In [None]:
pip install bertopic sentence-transformers
pip install umap-learn hdbscan
pip install PyMuPDF  # For loading PDFs

In [None]:
import os
import fitz  # PyMuPDF
from bertopic import BERTopic
from sentence_transformers import SentenceTransformer

# === 1. Load papers ===
def load_documents_from_folder(folder_path, file_ext=".pdf"):
    documents = []
    filenames = []

    for filename in os.listdir(folder_path):
        if filename.endswith(file_ext):
            full_path = os.path.join(folder_path, filename)
            text = ""
            if file_ext == ".pdf":
                with fitz.open(full_path) as doc:
                    for page in doc:
                        text += page.get_text()
            elif file_ext == ".txt":
                with open(full_path, 'r', encoding='utf-8') as f:
                    text = f.read()
            documents.append(text)
            filenames.append(filename)
    return documents, filenames

# Set your folder path where papers are stored
folder_path = "path_to_your_30_papers"
documents, filenames = load_documents_from_folder(folder_path)

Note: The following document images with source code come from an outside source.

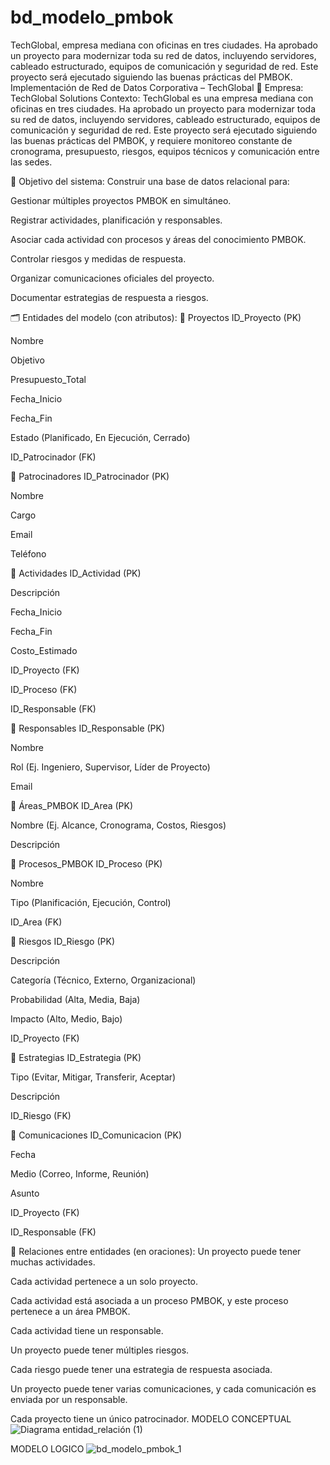 # bd_modelo_pmbok
TechGlobal, empresa mediana con oficinas en tres ciudades. Ha aprobado un proyecto para modernizar toda su red de datos, incluyendo servidores, cableado estructurado, equipos de comunicación y seguridad de red. Este proyecto será ejecutado siguiendo las buenas prácticas del PMBOK.
Implementación de Red de Datos Corporativa – TechGlobal
🏢 Empresa: TechGlobal Solutions
Contexto:
TechGlobal es una empresa mediana con oficinas en tres ciudades. Ha aprobado un proyecto para modernizar toda su red de datos, incluyendo servidores, cableado estructurado, equipos de comunicación y seguridad de red. Este proyecto será ejecutado siguiendo las buenas prácticas del PMBOK, y requiere monitoreo constante de cronograma, presupuesto, riesgos, equipos técnicos y comunicación entre las sedes.

🎯 Objetivo del sistema:
Construir una base de datos relacional para:

Gestionar múltiples proyectos PMBOK en simultáneo.

Registrar actividades, planificación y responsables.

Asociar cada actividad con procesos y áreas del conocimiento PMBOK.

Controlar riesgos y medidas de respuesta.

Organizar comunicaciones oficiales del proyecto.

Documentar estrategias de respuesta a riesgos.

🗂️ Entidades del modelo (con atributos):
🔹 Proyectos
ID_Proyecto (PK)

Nombre

Objetivo

Presupuesto_Total

Fecha_Inicio

Fecha_Fin

Estado (Planificado, En Ejecución, Cerrado)

ID_Patrocinador (FK)

🔹 Patrocinadores
ID_Patrocinador (PK)

Nombre

Cargo

Email

Teléfono

🔹 Actividades
ID_Actividad (PK)

Descripción

Fecha_Inicio

Fecha_Fin

Costo_Estimado

ID_Proyecto (FK)

ID_Proceso (FK)

ID_Responsable (FK)

🔹 Responsables
ID_Responsable (PK)

Nombre

Rol (Ej. Ingeniero, Supervisor, Líder de Proyecto)

Email

🔹 Áreas_PMBOK
ID_Area (PK)

Nombre (Ej. Alcance, Cronograma, Costos, Riesgos)

Descripción

🔹 Procesos_PMBOK
ID_Proceso (PK)

Nombre

Tipo (Planificación, Ejecución, Control)

ID_Area (FK)

🔹 Riesgos
ID_Riesgo (PK)

Descripción

Categoría (Técnico, Externo, Organizacional)

Probabilidad (Alta, Media, Baja)

Impacto (Alto, Medio, Bajo)

ID_Proyecto (FK)

🔹 Estrategias
ID_Estrategia (PK)

Tipo (Evitar, Mitigar, Transferir, Aceptar)

Descripción

ID_Riesgo (FK)

🔹 Comunicaciones
ID_Comunicacion (PK)

Fecha

Medio (Correo, Informe, Reunión)

Asunto

ID_Proyecto (FK)

ID_Responsable (FK)

🔗 Relaciones entre entidades (en oraciones):
Un proyecto puede tener muchas actividades.

Cada actividad pertenece a un solo proyecto.

Cada actividad está asociada a un proceso PMBOK, y este proceso pertenece a un área PMBOK.

Cada actividad tiene un responsable.

Un proyecto puede tener múltiples riesgos.

Cada riesgo puede tener una estrategia de respuesta asociada.

Un proyecto puede tener varias comunicaciones, y cada comunicación es enviada por un responsable.

Cada proyecto tiene un único patrocinador.
MODELO CONCEPTUAL
![Diagrama entidad_relación (1)](https://github.com/user-attachments/assets/de35d439-a1b9-4793-a56a-df5eb442b258)

MODELO LOGICO
![bd_modelo_pmbok_1](https://github.com/user-attachments/assets/6810b5e7-ab49-4f96-8c3c-af281785427c)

# Optional: You can preprocess texts here (e.g. remove stopwords) but not strictly needed with SBERT

# === 2. Initialize BERTopic ===
# This uses MiniLM SBERT model by default, but you can also pass a custom embedding model
embedding_model = SentenceTransformer("all-MiniLM-L6-v2")

topic_model = BERTopic(embedding_model=embedding_model, verbose=True)

# === 3. Fit the model ===
topics, probs = topic_model.fit_transform(documents)

# === 4. View topics ===
topic_info = topic_model.get_topic_info()
print(topic_info)

# === 5. Visualize ===
topic_model.visualize_topics().show()